As $X\sim Binomial(n,1/2)$, you can calculate that probability for each $k$. That is: $$P(X \text{ is odd})=\sum_{k=0}^{\left\lfloor \tfrac{n-1}2 \right\rfloor}{n \choose 2k+1}\left(\frac12\right)^{2k+1} \left(\frac12\right)^{n-(2k+1)} =\left(\frac12\right)^n \sum_{k=0}^{\left\lfloor \tfrac{n-1}2 \right\rfloor}{n \choose 2k+1}.$$

Now, if $n$ is odd the last sum is $${n \choose 1}+{n \choose 3}+\cdots+{n \choose n-2}+{n \choose n},$$ which by the symmetry of the binomial coefficients is equal to $${n \choose n-1}+{n \choose n-3}+\cdots+{n \choose 2}+{n \choose 0}.$$

Since it is known that $${n \choose 0}+{n \choose 1}+{n \choose 2}+\cdots+{n \choose n-1}+{n \choose n}=2^n,$$ then both previous sums add up to $\tfrac{2^n}2=2^{n-1}$.

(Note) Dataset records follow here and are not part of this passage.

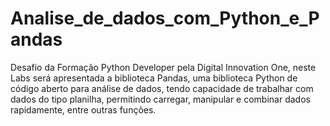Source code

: # Analise_de_dados_com_Python_e_Pandas
Desafio da Formação Python Developer pela Digital Innovation One, neste Labs será apresentada a biblioteca Pandas, uma biblioteca Python de código aberto para análise de dados, tendo capacidade de trabalhar com dados do tipo planilha, permitindo carregar, manipular e combinar dados rapidamente, entre outras funções.
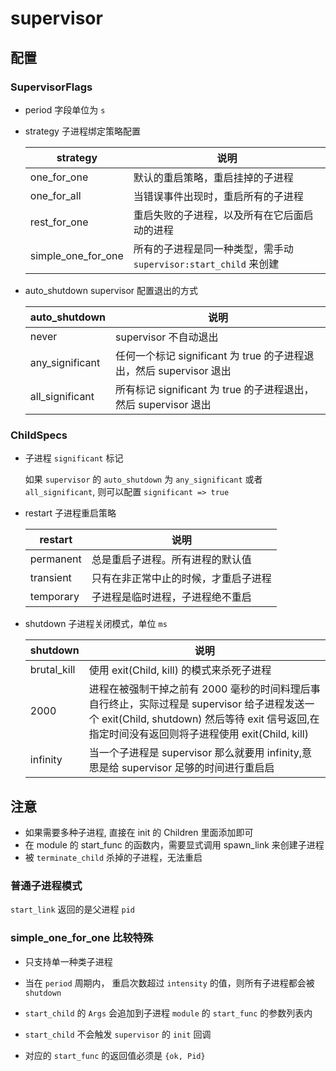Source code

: # supervisor

## 配置

### SupervisorFlags

- period 字段单位为 `s`

- strategy
  子进程绑定策略配置

  | strategy           | 说明                                                             |
  | ------------------ | ---------------------------------------------------------------- |
  | one_for_one        | 默认的重启策略，重启挂掉的子进程                                 |
  | one_for_all        | 当错误事件出现时，重启所有的子进程                               |
  | rest_for_one       | 重启失败的子进程，以及所有在它后面启动的进程                     |
  | simple_one_for_one | 所有的子进程是同一种类型，需手动 `supervisor:start_child` 来创建 |

- auto_shutdown
  supervisor 配置退出的方式

  | auto_shutdown   | 说明                                                                |
  | --------------- | ------------------------------------------------------------------- |
  | never           | supervisor 不自动退出                                               |
  | any_significant | 任何一个标记 significant 为 true 的子进程退出，然后 supervisor 退出 |
  | all_significant | 所有标记 significant 为 true 的子进程退出，然后 supervisor 退出     |

### ChildSpecs

- 子进程 `significant` 标记

  如果 `supervisor` 的 `auto_shutdown` 为 `any_significant` 或者 `all_significant`, 则可以配置 `significant => true`

- restart
  子进程重启策略

  | restart   | 说明                                 |
  | --------- | ------------------------------------ |
  | permanent | 总是重启子进程。所有进程的默认值     |
  | transient | 只有在非正常中止的时候，才重启子进程 |
  | temporary | 子进程是临时进程，子进程绝不重启     |

- shutdown
  子进程关闭模式，单位 `ms`

  | shutdown    | 说明                                                                                                                                                                                           |
  | ----------- | ---------------------------------------------------------------------------------------------------------------------------------------------------------------------------------------------- |
  | brutal_kill | 使用 exit(Child, kill) 的模式来杀死子进程                                                                                                                                                      |
  | 2000        | 进程在被强制干掉之前有 2000 毫秒的时间料理后事自行终止，实际过程是 supervisor 给子进程发送一个 exit(Child, shutdown) 然后等待 exit 信号返回,在指定时间没有返回则将子进程使用 exit(Child, kill) |
  | infinity    | 当一个子进程是 supervisor 那么就要用 infinity,意思是给 supervisor 足够的时间进行重启启                                                                                                         |

## 注意

- 如果需要多种子进程, 直接在 init 的 Children 里面添加即可
- 在 module 的 start_func 的函数内，需要显式调用 spawn_link 来创建子进程
- 被 `terminate_child` 杀掉的子进程，无法重启

### 普通子进程模式

`start_link` 返回的是父进程 `pid`

### simple_one_for_one 比较特殊

- 只支持单一种类子进程

- 当在 `period` 周期内， 重启次数超过 `intensity` 的值，则所有子进程都会被 `shutdown`

- `start_child` 的 `Args` 会追加到子进程 `module` 的 `start_func` 的参数列表内

- `start_child` 不会触发 `supervisor` 的 `init` 回调

- 对应的 `start_func` 的返回值必须是 `{ok, Pid}`
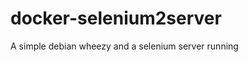 docker-selenium2server
======================

A simple debian wheezy and a selenium server running 
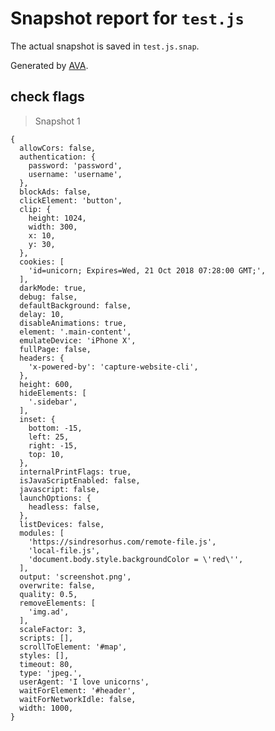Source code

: # Snapshot report for `test.js`

The actual snapshot is saved in `test.js.snap`.

Generated by [AVA](https://avajs.dev).

## check flags

> Snapshot 1

    {
      allowCors: false,
      authentication: {
        password: 'password',
        username: 'username',
      },
      blockAds: false,
      clickElement: 'button',
      clip: {
        height: 1024,
        width: 300,
        x: 10,
        y: 30,
      },
      cookies: [
        'id=unicorn; Expires=Wed, 21 Oct 2018 07:28:00 GMT;',
      ],
      darkMode: true,
      debug: false,
      defaultBackground: false,
      delay: 10,
      disableAnimations: true,
      element: '.main-content',
      emulateDevice: 'iPhone X',
      fullPage: false,
      headers: {
        'x-powered-by': 'capture-website-cli',
      },
      height: 600,
      hideElements: [
        '.sidebar',
      ],
      inset: {
        bottom: -15,
        left: 25,
        right: -15,
        top: 10,
      },
      internalPrintFlags: true,
      isJavaScriptEnabled: false,
      javascript: false,
      launchOptions: {
        headless: false,
      },
      listDevices: false,
      modules: [
        'https://sindresorhus.com/remote-file.js',
        'local-file.js',
        'document.body.style.backgroundColor = \'red\'',
      ],
      output: 'screenshot.png',
      overwrite: false,
      quality: 0.5,
      removeElements: [
        'img.ad',
      ],
      scaleFactor: 3,
      scripts: [],
      scrollToElement: '#map',
      styles: [],
      timeout: 80,
      type: 'jpeg.',
      userAgent: 'I love unicorns',
      waitForElement: '#header',
      waitForNetworkIdle: false,
      width: 1000,
    }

On the other hand, if $n$ is even the sum is $${n \choose 1}+{n \choose 3}+\cdots+{n \choose n-1}=$$ $$=\left[{n-1 \choose 0} + {n-1 \choose 1}\right] + \left[{n-1 \choose 2} + {n-1 \choose 3}\right]+\cdots+\left[{n-1 \choose n-2}+{n-1 \choose n-1}\right]=$$ $$=2^{n-1},$$ as in the '$n$ is odd' case.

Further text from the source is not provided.